Recently Union health minister Ghulam Nabi Azad had informed that the government is soon going to launch an NCD policy that will specifically deal with ways to prevent NCDs like diabetes, stroke, cancer and cardiovascular diseases, etc. and its complications so as to reduce its impact on individuals and society.
A policy expert, Rajendra Pratap Gupta who is also the president and director, DMAI informed that the policy is soon to come in as the government has already completed the discussion with the stakeholders on the same in September.
DMAI said that though the Governments take on the NCD Policy which is soon expected to be launched in the country is appreciative, it seems to be lacking the lasting impact as the government’s approach on the same is not realistic.
Gupta said that though the Government’s commitment to address this issue is commendable, the claims that the government is trying to make is too high. “I have personally given my suggestions for the policy and if steps are taken at proper directions lot can be done in this front. But right now all that the government is trying to do is create hype in this issue, all words and no action. It is imperative for the government to have a decent action plan before going on claiming high stands.”
This comes in after the tall claims made by the Union health minister recently at an international gathering where he said that India’s target is to screen about 150-200 million people by next March under this pilot project covering 20,000 rural sub-centres and urban slums.
Under the current plan, around Rs.2000 crore has been set aside by the government for the NCDs. A source from the industry informed that under the 12th Five Year Plan the government has demanded for around Rs.55,000 crore from the planning commission for the same.
“Government must be very careful when announcing plans especially at an international arena since we will be made accountable for it later. How can the Government claim to achieve something like this in an year’s time when it does not even have one partnership to boost off to take this ahead,” exclaimed Gupta.

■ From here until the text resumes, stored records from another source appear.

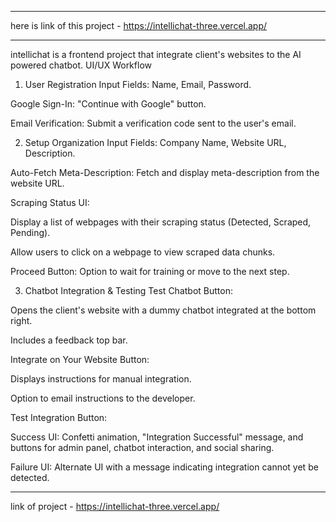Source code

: ***********************************************************************
here is link of this project - https://intellichat-three.vercel.app/
***********************************************************************
intellichat is a frontend project that integrate client's websites to the AI powered chatbot.
UI/UX Workflow
1. User Registration
Input Fields: Name, Email, Password.

Google Sign-In: "Continue with Google" button.

Email Verification: Submit a verification code sent to the user's email.

2. Setup Organization
Input Fields: Company Name, Website URL, Description.

Auto-Fetch Meta-Description: Fetch and display meta-description from the website URL.

Scraping Status UI:

Display a list of webpages with their scraping status (Detected, Scraped, Pending).

Allow users to click on a webpage to view scraped data chunks.

Proceed Button: Option to wait for training or move to the next step.

3. Chatbot Integration & Testing
Test Chatbot Button:

Opens the client's website with a dummy chatbot integrated at the bottom right.

Includes a feedback top bar.

Integrate on Your Website Button:

Displays instructions for manual integration.

Option to email instructions to the developer.

Test Integration Button:

Success UI: Confetti animation, "Integration Successful" message, and buttons for admin panel, chatbot interaction, and social sharing.

Failure UI: Alternate UI with a message indicating integration cannot yet be detected.

******************************
link of project - https://intellichat-three.vercel.app/

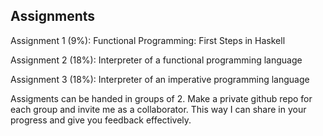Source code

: ## Assignments

Assignment 1 (9%): Functional Programming: First Steps in Haskell

Assignment 2 (18%): Interpreter of a functional programming language

Assignment 3 (18%): Interpreter of an imperative programming language

Assigments can be handed in groups of 2. Make a private github repo for each group and invite me as a collaborator. This way I can share in your progress and give you feedback effectively.

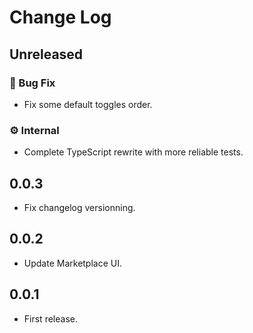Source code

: # Change Log

## Unreleased

### 🐛 Bug Fix

- Fix some default toggles order.

### ⚙️ Internal

- Complete TypeScript rewrite with more reliable tests.

## 0.0.3

- Fix changelog versionning.

## 0.0.2

- Update Marketplace UI.

## 0.0.1

- First release.

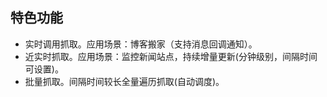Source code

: ## 特色功能
- 实时调用抓取。应用场景：博客搬家（支持消息回调通知）。
- 近实时抓取。应用场景：监控新闻站点，持续增量更新(分钟级别，间隔时间可设置)。
- 批量抓取。间隔时间较长全量遍历抓取(自动调度)。


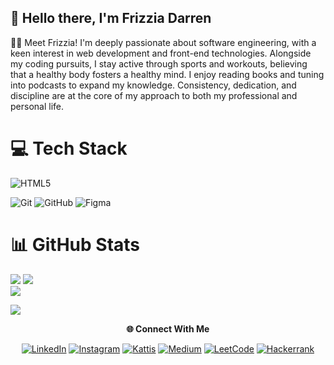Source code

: ## 👋 Hello there, I'm Frizzia Darren
🥷🏻 Meet Frizzia! I'm deeply passionate about software engineering, with a keen interest in web development and front-end technologies. Alongside my coding pursuits, I stay active through sports and workouts, believing that a healthy body fosters a healthy mind. I enjoy reading books and tuning into podcasts to expand my knowledge. Consistency, dedication, and discipline are at the core of my approach to both my professional and personal life.

# 💻 Tech Stack
![HTML5](https://img.shields.io/badge/html5-%23E34F26.svg?style=for-the-badge&logo=html5&logoColor=white)


![Git](https://img.shields.io/badge/git-%23F05033.svg?style=for-the-badge&logo=git&logoColor=white)
![GitHub](https://img.shields.io/badge/github-%23121011.svg?style=for-the-badge&logo=github&logoColor=white)
![Figma](https://img.shields.io/badge/figma-%23F24E1E.svg?style=for-the-badge&logo=figma&logoColor=white)

 
# 📊 GitHub Stats
![](https://github-readme-stats.vercel.app/api?username=CodeInfiltrator&theme=tokyonight&hide_border=false&include_all_commits=false&count_private=false)
![](https://github-readme-stats.vercel.app/api/top-langs/?username=CodeInfiltrator&theme=tokyonight&hide_border=false&include_all_commits=false&count_private=false&layout=compact)<br/>
![](https://github-readme-streak-stats.herokuapp.com/?user=CodeInfiltrator&theme=tokyonight&hide_border=false)

[![](https://visitcount.itsvg.in/api?id=CodeInfiltrator&icon=1&color=11)](https://visitcount.itsvg.in)

<p align="center">
  <strong>🌐 Connect With Me</strong>
</p
<div>
  <p align="center">
    <a href="https://www.linkedin.com/in/emanuelle-frizzia-darren-611254287/" target="_blank"><img src="https://img.shields.io/badge/LinkedIn-0077B5?style=for-the-badge&logo=linkedin&logoColor=white" alt="LinkedIn"></a>
    <a href="https://www.instagram.com/frizzia_darren/" target="_blank"><img src="https://img.shields.io/badge/Instagram-E4405F?style=for-the-badge&logo=instagram&logoColor=white" alt="Instagram"></a>
    <a href="https://open.kattis.com/users/darren-frizzia" target="_blank"><img src="https://img.shields.io/badge/Kattis-00A3E0?style=for-the-badge&logo=kattis&logoColor=white" alt="Kattis"></a>
    <a href="https://medium.com/@efdarrens" target="_blank"><img src="https://img.shields.io/badge/Medium-12100E?style=for-the-badge&logo=medium&logoColor=white" alt="Medium"></a>
    <a href="https://leetcode.com/efdarrens/" target="_blank"><img src="https://img.shields.io/badge/LeetCode-000000?style=for-the-badge&logo=LeetCode&logoColor=#d16c06" alt="LeetCode"></a>
    <a href="https://www.hackerrank.com/efdarrens" target="_blank"><img src="https://img.shields.io/badge/-Hackerrank-2EC866?style=for-the-badge&logo=HackerRank&logoColor=white" alt="Hackerrank"></a>
  </p>
</div>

He further added that the government’s conceptualization on the NCD policy is very novel but if not handled properly it will lead to mockery of the whole system in front the world. “The Government cannot handle this alone and it needs to involve other stakeholders also into this programme to make it successful. Our suggestion to the government is that it should engage itself till the policy making procedure and for the execution of the same it should let the functions be handed over to private parties like NGO, small and medium scale companies etc.”
He further suggested that to ensure that these organisations are undertaking their functions properly the Government should even do special audit on their activities to check for any discrepancies if any. “Only with a solid action plan in hand can we even think of going on fulfilling the claims made by the government. The government must be more reasonable while speaking out and sharing agendas so as to ensure that people take us seriously.”
DMAI wants the government to take initiatives on the line of public private partnership (PPP) and move ahead so that India can actually do something constructive in this front than just playing with words.